On April 7, 1994, soldiers, police, and militia members loyal to Rwanda’s Hutu-led government began systematically killing Tutsi and moderate Hutu political and military officials. Over the ensuing 100 days, as the United States and other world powers declined to intervene, more than 800,000 members of the Tutsi minority and moderate Hutu were murdered, some by soldiers but many by their Hutu neighbors wielding machetes and farm tools. Samantha Power, a former journalist and war correspondent who would later serve as U.S. ambassador to the United Nations from 2013 to 2017, chronicled the global community’s failure to respond in her 2003 Pulitzer Prize-winning book “‘A Problem from Hell’: America and the Age of Genocide.” Power, the former director of the Carr Center for Human Rights Policy and now Anna Lindh Professor of the Practice of Global Leadership and Public Policy at the Harvard Kennedy School and professor of practice at Harvard Law School, reflects on the tragedy in Rwanda and the lessons learned—and not learned—since.
Q: It’s been 25 years since the Rwandan Genocide. What were the lessons of that tragic event, and has the world taken them to heart?
In Rwanda the perpetrators of the 1994 genocide staged a series of mini-massacres in advance of carrying out the organized murder of more than 800,000 Tutsi and moderate Hutu. They were testing the so-called international community to see what they might be able to get away with. When they saw that these crimes were largely ignored, they felt a growing sense of impunity and believed, accurately, that they would be able to go forward with their organized killing without much international interference.
The world is better today at recognizing the risks of early atrocities, and senior U.N. officials and others are quicker to raise the alarm than they were in the past. U.N. peacekeepers, while still not nearly as capable across the board as they should be, have in various missions been more aggressive in protecting civilians who come under threat. The U.N. Security Council equips peacekeepers with mandates and rules of engagement that allow blue helmets to be more proactive in reacting. But unfortunately today peacekeepers, mediators, and others are over-extended, because of the vast number of conflicts and daunting number of places where atrocities have occurred or may occur.
Q: Do you see conditions that might contribute to a similar event happening again today? And what steps need to be taken to ensure that doesn’t happen?
Every case of genocide and mass atrocity is of course different than every other. But in the last two years, we have seen the Myanmar military’s systematic campaign of destruction against the Rohingya, using murder, rape, and forced expulsion to rid the country of a Muslim minority that had long been persecuted. The countries of the world responded limply. While U.N. officials issued countless sirens, and the horror of what was being perpetrated was well-documented, China blocked meaningful action on the Security Council. The United States issued occasional condemnations but carried out no sustained, high-level diplomacy. And Europe, beset by its own divisions on this and much else, was ineffectual as well. The humanitarian response has been generous, but the Myanmar government’s calculus will not be altered and Rohingya will not be able to safely return to their homes without far more collective, sustained diplomatic and economic pressure.

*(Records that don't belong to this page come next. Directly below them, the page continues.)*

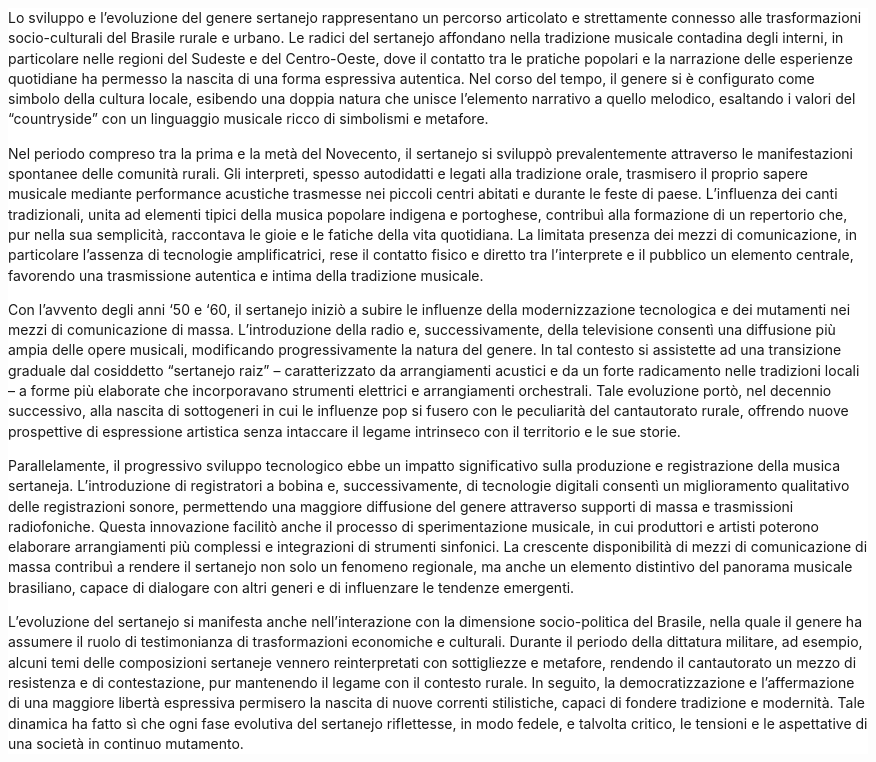 Lo sviluppo e l’evoluzione del genere sertanejo rappresentano un percorso articolato e strettamente
connesso alle trasformazioni socio-culturali del Brasile rurale e urbano. Le radici del sertanejo
affondano nella tradizione musicale contadina degli interni, in particolare nelle regioni del
Sudeste e del Centro-Oeste, dove il contatto tra le pratiche popolari e la narrazione delle
esperienze quotidiane ha permesso la nascita di una forma espressiva autentica. Nel corso del tempo,
il genere si è configurato come simbolo della cultura locale, esibendo una doppia natura che unisce
l’elemento narrativo a quello melodico, esaltando i valori del “countryside” con un linguaggio
musicale ricco di simbolismi e metafore.

Nel periodo compreso tra la prima e la metà del Novecento, il sertanejo si sviluppò prevalentemente
attraverso le manifestazioni spontanee delle comunità rurali. Gli interpreti, spesso autodidatti e
legati alla tradizione orale, trasmisero il proprio sapere musicale mediante performance acustiche
trasmesse nei piccoli centri abitati e durante le feste di paese. L’influenza dei canti
tradizionali, unita ad elementi tipici della musica popolare indigena e portoghese, contribuì alla
formazione di un repertorio che, pur nella sua semplicità, raccontava le gioie e le fatiche della
vita quotidiana. La limitata presenza dei mezzi di comunicazione, in particolare l’assenza di
tecnologie amplificatrici, rese il contatto fisico e diretto tra l’interprete e il pubblico un
elemento centrale, favorendo una trasmissione autentica e intima della tradizione musicale.

Con l’avvento degli anni ‘50 e ‘60, il sertanejo iniziò a subire le influenze della modernizzazione
tecnologica e dei mutamenti nei mezzi di comunicazione di massa. L’introduzione della radio e,
successivamente, della televisione consentì una diffusione più ampia delle opere musicali,
modificando progressivamente la natura del genere. In tal contesto si assistette ad una transizione
graduale dal cosiddetto “sertanejo raiz” – caratterizzato da arrangiamenti acustici e da un forte
radicamento nelle tradizioni locali – a forme più elaborate che incorporavano strumenti elettrici e
arrangiamenti orchestrali. Tale evoluzione portò, nel decennio successivo, alla nascita di
sottogeneri in cui le influenze pop si fusero con le peculiarità del cantautorato rurale, offrendo
nuove prospettive di espressione artistica senza intaccare il legame intrinseco con il territorio e
le sue storie.

Parallelamente, il progressivo sviluppo tecnologico ebbe un impatto significativo sulla produzione e
registrazione della musica sertaneja. L’introduzione di registratori a bobina e, successivamente, di
tecnologie digitali consentì un miglioramento qualitativo delle registrazioni sonore, permettendo
una maggiore diffusione del genere attraverso supporti di massa e trasmissioni radiofoniche. Questa
innovazione facilitò anche il processo di sperimentazione musicale, in cui produttori e artisti
poterono elaborare arrangiamenti più complessi e integrazioni di strumenti sinfonici. La crescente
disponibilità di mezzi di comunicazione di massa contribuì a rendere il sertanejo non solo un
fenomeno regionale, ma anche un elemento distintivo del panorama musicale brasiliano, capace di
dialogare con altri generi e di influenzare le tendenze emergenti.

L’evoluzione del sertanejo si manifesta anche nell’interazione con la dimensione socio-politica del
Brasile, nella quale il genere ha assumere il ruolo di testimonianza di trasformazioni economiche e
culturali. Durante il periodo della dittatura militare, ad esempio, alcuni temi delle composizioni
sertaneje vennero reinterpretati con sottigliezze e metafore, rendendo il cantautorato un mezzo di
resistenza e di contestazione, pur mantenendo il legame con il contesto rurale. In seguito, la
democratizzazione e l’affermazione di una maggiore libertà espressiva permisero la nascita di nuove
correnti stilistiche, capaci di fondere tradizione e modernità. Tale dinamica ha fatto sì che ogni
fase evolutiva del sertanejo riflettesse, in modo fedele, e talvolta critico, le tensioni e le
aspettative di una società in continuo mutamento.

Q: How do you think the current U.S. government, and the global community, would respond if something similar happen today?
The “next Rwanda” will not look like what happened in Rwanda. So it is essential not to wait until we see crimes of that magnitude to mobilize international action. Right now, the only country in the world invested in expanding its diplomatic corps commensurate to the scale of the world’s challenges is China. However, China is skeptical of “outside interference” in trying to prevent human rights crises and mass atrocities.
The U.S. government, which in the Obama administration built up a range of new tools to try to prevent atrocities before they spiraled out of control, is generally not using those tools, except when Congress requires it. Senior U.S. diplomacy is nowhere to be found in trying to mobilize the international community to combat atrocities in places like South Sudan, the Central African Republic, the Democratic Republic of the Congo, and beyond. This can be remedied, but after mass resignations and sustained disempowerment of career U.S. diplomats, it will require the wholesale renovation of the diplomatic corps and a president’s reassertion of the importance of taking appropriate steps to try to prevent and punish mass atrocities.